More air plus more fuel equals more power. In order to compensate for massive amounts of extra air supplied by the twin Garrett turbos, more fuel is required. After removing the upper and lower intake plenum the stock injectors can be easily replaced with the drop-in quad orifice directional pattern injectors supplied in the APS Twin Turbo kit. These injectors flow 500 cc at 4.0 Bar (58 psi) differential fuel pressure and each of these are capable of sustaining 100 horsepower (flywheel) while maintaining a 12.0:1 airfuel ratio. That's enough fuel for 600 flywheel horsepower!

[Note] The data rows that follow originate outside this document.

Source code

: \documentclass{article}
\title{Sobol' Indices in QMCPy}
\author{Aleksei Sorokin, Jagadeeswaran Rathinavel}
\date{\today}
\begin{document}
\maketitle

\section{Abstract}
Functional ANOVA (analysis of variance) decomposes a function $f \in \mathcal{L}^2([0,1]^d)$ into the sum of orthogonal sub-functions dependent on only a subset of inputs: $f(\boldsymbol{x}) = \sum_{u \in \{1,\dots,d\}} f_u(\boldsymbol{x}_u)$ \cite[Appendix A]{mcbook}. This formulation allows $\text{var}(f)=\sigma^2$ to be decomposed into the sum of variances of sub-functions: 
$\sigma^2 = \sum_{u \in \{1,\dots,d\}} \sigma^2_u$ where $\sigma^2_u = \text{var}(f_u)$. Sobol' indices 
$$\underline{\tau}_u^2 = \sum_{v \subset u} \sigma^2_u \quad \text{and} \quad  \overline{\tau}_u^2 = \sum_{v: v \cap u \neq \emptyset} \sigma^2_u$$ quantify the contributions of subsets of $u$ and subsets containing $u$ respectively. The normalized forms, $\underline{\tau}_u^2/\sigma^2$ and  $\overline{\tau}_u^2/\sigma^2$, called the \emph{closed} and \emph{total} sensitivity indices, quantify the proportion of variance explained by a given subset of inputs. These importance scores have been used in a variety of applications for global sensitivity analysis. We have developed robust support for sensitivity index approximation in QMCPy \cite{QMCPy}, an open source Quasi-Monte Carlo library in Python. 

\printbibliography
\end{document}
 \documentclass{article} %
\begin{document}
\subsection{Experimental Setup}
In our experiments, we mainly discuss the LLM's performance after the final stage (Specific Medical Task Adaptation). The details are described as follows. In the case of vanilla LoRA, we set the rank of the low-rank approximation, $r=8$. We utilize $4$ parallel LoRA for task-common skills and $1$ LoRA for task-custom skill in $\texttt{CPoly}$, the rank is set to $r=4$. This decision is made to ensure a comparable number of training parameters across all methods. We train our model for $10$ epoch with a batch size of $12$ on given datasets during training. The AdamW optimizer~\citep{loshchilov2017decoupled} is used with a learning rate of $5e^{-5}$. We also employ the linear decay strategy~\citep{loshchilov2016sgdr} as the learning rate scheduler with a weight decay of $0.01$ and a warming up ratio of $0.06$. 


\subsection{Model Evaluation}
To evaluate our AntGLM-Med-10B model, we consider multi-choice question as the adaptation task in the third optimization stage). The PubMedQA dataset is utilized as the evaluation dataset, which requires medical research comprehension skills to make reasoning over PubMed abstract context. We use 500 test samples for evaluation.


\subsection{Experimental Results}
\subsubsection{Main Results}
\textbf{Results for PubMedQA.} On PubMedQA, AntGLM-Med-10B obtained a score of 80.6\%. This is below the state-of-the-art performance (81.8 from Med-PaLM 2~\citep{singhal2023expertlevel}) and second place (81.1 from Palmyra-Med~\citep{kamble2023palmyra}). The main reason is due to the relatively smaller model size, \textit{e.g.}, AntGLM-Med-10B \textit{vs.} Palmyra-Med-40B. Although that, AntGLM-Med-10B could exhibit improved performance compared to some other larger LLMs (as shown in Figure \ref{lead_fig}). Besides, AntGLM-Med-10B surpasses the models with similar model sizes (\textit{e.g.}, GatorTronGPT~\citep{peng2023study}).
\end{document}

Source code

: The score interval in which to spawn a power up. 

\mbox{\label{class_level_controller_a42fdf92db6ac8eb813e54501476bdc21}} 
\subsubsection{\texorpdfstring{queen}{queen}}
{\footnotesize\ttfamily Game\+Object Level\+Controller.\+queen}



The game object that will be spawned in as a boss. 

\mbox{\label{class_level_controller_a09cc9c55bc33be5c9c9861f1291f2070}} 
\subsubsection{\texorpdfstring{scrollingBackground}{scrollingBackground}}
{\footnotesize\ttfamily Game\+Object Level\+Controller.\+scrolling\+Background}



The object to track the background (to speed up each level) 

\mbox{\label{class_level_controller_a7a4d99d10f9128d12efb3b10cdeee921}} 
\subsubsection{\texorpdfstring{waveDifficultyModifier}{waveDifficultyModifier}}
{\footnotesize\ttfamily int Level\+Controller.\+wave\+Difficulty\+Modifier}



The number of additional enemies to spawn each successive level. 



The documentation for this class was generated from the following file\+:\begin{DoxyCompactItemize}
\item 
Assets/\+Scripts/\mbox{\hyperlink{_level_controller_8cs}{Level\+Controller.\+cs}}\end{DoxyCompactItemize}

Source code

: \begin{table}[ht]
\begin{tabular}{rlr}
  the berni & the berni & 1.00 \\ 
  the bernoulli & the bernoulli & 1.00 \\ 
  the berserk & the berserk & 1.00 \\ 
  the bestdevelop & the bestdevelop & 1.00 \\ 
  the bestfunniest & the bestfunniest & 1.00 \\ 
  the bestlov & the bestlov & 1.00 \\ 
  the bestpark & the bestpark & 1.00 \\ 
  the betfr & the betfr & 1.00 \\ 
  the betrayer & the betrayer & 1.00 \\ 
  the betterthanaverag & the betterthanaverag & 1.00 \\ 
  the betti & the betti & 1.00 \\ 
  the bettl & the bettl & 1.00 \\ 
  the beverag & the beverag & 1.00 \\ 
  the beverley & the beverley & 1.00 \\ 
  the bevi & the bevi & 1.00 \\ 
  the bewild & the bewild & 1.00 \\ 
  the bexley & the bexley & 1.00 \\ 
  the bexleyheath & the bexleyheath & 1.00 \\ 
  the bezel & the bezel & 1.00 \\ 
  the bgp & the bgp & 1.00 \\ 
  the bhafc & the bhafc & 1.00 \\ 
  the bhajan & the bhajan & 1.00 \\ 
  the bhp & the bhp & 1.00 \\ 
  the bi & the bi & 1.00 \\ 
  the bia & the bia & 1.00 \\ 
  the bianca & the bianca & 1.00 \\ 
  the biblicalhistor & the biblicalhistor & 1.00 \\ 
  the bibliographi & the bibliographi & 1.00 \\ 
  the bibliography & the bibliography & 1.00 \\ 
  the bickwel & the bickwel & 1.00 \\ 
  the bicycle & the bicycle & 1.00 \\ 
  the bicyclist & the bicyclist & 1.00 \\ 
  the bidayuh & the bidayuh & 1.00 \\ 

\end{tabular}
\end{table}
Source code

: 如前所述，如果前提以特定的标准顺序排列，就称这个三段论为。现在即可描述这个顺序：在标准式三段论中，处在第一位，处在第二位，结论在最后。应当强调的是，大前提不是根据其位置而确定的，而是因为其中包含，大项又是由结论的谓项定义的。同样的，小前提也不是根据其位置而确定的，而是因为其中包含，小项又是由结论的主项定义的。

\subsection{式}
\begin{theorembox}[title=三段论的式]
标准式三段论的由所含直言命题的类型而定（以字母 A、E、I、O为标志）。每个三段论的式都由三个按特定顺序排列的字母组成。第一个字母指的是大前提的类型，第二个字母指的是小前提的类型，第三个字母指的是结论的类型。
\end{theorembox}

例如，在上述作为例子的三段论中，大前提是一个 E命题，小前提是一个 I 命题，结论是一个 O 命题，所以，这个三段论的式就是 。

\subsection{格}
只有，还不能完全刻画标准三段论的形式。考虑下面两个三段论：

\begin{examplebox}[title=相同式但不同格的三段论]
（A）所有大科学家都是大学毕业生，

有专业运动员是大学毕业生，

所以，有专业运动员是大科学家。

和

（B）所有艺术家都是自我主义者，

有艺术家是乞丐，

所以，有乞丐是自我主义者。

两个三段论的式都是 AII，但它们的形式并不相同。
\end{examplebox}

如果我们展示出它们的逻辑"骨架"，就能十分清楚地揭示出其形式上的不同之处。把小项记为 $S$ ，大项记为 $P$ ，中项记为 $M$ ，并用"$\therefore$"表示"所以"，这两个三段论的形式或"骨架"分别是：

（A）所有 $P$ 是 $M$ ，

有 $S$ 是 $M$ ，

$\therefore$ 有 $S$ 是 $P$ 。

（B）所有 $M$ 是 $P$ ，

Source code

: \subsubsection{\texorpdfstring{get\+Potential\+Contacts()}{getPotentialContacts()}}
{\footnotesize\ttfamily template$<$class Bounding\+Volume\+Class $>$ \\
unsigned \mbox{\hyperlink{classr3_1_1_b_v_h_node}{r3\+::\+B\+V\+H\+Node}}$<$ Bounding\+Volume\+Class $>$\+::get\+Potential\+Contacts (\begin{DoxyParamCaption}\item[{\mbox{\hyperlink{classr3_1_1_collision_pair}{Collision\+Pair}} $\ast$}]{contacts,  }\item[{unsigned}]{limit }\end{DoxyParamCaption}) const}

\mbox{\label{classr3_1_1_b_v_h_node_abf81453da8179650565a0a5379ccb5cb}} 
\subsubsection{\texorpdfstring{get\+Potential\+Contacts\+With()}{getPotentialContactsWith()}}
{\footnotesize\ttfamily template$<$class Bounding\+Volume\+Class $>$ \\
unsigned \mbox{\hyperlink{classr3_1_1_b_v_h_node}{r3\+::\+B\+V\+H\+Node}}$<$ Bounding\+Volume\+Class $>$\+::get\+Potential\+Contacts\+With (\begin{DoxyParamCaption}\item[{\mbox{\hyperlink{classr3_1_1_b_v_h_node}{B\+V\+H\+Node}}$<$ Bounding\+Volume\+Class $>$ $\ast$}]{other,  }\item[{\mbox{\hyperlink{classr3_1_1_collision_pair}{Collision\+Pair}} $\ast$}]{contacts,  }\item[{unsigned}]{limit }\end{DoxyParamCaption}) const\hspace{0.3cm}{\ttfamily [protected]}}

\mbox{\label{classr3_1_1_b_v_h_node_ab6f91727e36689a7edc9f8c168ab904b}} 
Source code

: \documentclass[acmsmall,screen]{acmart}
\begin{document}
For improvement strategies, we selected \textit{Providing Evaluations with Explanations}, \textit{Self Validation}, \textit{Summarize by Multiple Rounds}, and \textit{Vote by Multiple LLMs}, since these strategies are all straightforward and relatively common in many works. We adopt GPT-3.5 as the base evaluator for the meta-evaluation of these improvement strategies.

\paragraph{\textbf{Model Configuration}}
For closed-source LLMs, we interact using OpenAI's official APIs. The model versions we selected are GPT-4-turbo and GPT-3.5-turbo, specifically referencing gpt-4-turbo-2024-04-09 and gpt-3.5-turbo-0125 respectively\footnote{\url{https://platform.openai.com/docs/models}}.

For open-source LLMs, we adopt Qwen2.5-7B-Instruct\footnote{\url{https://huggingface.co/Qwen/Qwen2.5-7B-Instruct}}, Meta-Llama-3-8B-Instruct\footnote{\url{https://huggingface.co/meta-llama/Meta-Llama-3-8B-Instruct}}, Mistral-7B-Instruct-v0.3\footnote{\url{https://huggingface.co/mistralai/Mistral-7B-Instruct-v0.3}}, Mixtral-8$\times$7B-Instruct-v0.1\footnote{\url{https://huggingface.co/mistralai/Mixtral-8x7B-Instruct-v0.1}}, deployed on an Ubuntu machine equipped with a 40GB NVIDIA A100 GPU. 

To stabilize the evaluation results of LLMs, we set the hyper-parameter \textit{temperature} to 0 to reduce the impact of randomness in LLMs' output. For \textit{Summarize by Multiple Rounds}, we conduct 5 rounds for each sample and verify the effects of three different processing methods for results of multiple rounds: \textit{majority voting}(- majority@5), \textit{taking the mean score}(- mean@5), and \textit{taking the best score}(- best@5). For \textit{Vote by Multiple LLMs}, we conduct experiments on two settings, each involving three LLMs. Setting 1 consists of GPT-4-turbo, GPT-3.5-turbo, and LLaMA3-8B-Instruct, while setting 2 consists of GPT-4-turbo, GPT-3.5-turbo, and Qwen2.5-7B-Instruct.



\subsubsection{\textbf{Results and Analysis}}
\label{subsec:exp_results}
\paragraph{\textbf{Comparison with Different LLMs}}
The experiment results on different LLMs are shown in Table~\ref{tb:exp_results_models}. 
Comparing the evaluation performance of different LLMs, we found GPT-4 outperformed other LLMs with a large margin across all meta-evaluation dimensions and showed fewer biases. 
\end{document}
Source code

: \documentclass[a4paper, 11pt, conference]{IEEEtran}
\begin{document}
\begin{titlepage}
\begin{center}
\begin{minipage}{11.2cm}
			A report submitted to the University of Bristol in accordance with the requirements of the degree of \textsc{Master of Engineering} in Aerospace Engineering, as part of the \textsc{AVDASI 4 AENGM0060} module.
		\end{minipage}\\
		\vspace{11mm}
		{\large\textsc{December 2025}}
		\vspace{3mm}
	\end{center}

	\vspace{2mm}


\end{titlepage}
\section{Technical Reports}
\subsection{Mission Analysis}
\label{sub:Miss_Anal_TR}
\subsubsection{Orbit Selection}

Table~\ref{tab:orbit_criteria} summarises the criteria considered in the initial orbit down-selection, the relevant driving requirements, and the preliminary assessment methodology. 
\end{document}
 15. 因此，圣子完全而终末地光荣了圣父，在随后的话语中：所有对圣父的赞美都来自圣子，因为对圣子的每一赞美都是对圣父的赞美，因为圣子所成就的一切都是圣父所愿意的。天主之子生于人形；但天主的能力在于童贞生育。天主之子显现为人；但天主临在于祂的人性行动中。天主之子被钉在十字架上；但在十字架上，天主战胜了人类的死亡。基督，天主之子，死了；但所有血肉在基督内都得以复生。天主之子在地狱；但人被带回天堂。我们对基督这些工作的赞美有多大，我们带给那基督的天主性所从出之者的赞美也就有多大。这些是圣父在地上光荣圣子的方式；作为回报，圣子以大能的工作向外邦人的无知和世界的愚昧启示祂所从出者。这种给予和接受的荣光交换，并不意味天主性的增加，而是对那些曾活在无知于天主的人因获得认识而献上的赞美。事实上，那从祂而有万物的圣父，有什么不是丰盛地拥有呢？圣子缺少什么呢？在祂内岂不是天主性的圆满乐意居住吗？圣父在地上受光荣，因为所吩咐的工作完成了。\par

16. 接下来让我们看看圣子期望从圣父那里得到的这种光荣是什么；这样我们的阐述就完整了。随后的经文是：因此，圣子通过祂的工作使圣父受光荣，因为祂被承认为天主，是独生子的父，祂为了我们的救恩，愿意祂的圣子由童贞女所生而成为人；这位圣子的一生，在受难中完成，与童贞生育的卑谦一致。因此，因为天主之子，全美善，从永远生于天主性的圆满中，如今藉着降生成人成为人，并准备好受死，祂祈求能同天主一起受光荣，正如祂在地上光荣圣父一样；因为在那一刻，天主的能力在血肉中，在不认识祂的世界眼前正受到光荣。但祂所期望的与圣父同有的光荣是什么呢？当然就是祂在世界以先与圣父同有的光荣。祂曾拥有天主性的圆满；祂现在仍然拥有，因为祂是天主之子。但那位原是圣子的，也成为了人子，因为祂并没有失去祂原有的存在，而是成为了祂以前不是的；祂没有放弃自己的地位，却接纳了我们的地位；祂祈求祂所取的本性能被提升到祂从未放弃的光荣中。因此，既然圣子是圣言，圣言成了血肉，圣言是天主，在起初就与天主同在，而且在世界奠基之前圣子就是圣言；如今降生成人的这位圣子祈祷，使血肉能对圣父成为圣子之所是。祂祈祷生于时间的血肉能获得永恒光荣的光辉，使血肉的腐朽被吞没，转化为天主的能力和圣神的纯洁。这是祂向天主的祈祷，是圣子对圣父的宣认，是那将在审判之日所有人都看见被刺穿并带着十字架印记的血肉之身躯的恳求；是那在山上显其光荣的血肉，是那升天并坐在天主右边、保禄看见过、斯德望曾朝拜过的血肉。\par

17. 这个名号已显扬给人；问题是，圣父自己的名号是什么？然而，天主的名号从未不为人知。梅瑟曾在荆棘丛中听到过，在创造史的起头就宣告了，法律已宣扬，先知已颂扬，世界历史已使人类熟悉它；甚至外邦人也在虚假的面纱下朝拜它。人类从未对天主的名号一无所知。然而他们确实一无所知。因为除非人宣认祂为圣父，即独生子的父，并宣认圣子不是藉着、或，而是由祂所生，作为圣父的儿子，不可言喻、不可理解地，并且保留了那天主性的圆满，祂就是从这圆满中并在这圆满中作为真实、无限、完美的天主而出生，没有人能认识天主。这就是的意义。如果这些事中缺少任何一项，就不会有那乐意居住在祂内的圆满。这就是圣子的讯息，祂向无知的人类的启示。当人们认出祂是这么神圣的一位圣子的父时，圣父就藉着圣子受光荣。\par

Differential pressure is the critical yardstick when discussing injectors in forced induction applications. As boost pressure increases inside the inlet manifold where the injectors are situated (lower half of the intake manifold the fuel rail pressure must also increase proportionally in order to maintain a constant pressure difference across the injector orifice. This is called a constant differential pressure fuel system. Less sophisticated fuel systems may not employ a constant differential pressure fuel supply. These are called constant fuel pressure systems and were only ever intended for naturally aspirated applications. APS supplies an advanced injector-wiring loom in the upgraded fuel system in order to avoid cutting and soldering of the original injector looms.

The stock fuel pump assembly is located behind the passenger seat and removed for slight modification. In order to ensure precise fuel pressure delivery at high horsepower levels, a 4.0 Bar fuel pressure regulator replaces the stock 3.5 Bar unit. A vacuum line is run from the engine bay to the APS fuel pressure regulator which is vacuum/pressure referenced to the engine's intake manifold. The regulator is then mounted on the outside of the stock fuel pump/sender unit – and housed in a custom high flow housing assembly. In this way, fuel pressure across each injector orifice is maintained at a constant level regardless of the turbocharger boost pressure level - a configuration found in the world's best turbocharged production engines. The restriction caused by the stock 3.5 Bar regulator is removed completely and a new custom replacement plug is included to facilitate this. The APS custom high flow regulator housing is safely bracketed on the top of the stock fuel pump/sending unit and therefore no cutting of the stock sheetmetal is required.


If left alone the stock ECU would not know what to do with all the extra air and fuel available to it. In order to put the extra fuel and air to use, APS enlisted Unichip of North America to handle fuel and ignition timing. The Unichip piggyback module is a solid-state computer about the size of an MP3 player that comes pre-programmed with an 8.5 PSI map claimed to be good for 400+ rwhp. By including a plug-and play adaptor to the stock wiring harness, the APS kit eliminates the need or splicing into the stock harness associated with many piggy back engine management solutions.

One item of interest is that the end user cannot tune the Unichip piggy back module and it can only be tuned by a certified Unichip tuner. While this may frustrate the hobby tuners out there, it is undoubtedly safer for the average enthusiast to seek the services of a trained professional tuner when attempting to adjust the fuel and timing maps.


Wow. This is what I wanted the 350Z to be from Nissan, a linear improvement on the Z32TT. With a 120 rwhp bump in power and a 122Ib-ft gain in torque, the already torquey VQ35 supplies power on demand throughout the RPM band. At 3500 rpm there are 60lb-ft more torque than stock and 100 more at 4000 RPM.

Unlike the Z32 there is little if any delay in throttle response or "turbo lag", the power is just there whenever you want it! The only downfall with all this new torque is that a heavy foot will produce gobs of wheel spin and smoky burnouts off the line. Even having Volk SF Challenges wrapped with super sticky 275/35YR19 Michelin Pilot Sport PS2s, wheel spin through first, second and into third requires nothing more than a 2500 rpm clutch dump.

From a roll the extra power kicks in quickly and the 350Z really stretches its legs without gasping for air like it did in stock form. I took the car to the drag strip and the APS TT kit paired with Mickey Thompson ET Street Drag Radials produced a 12.44 with bracket-winning consistency at the NOPIX-Box event in Alabama.

There's not much more to say about the APS Twin Turbo kit other than you have to experience the thrill ride yourself!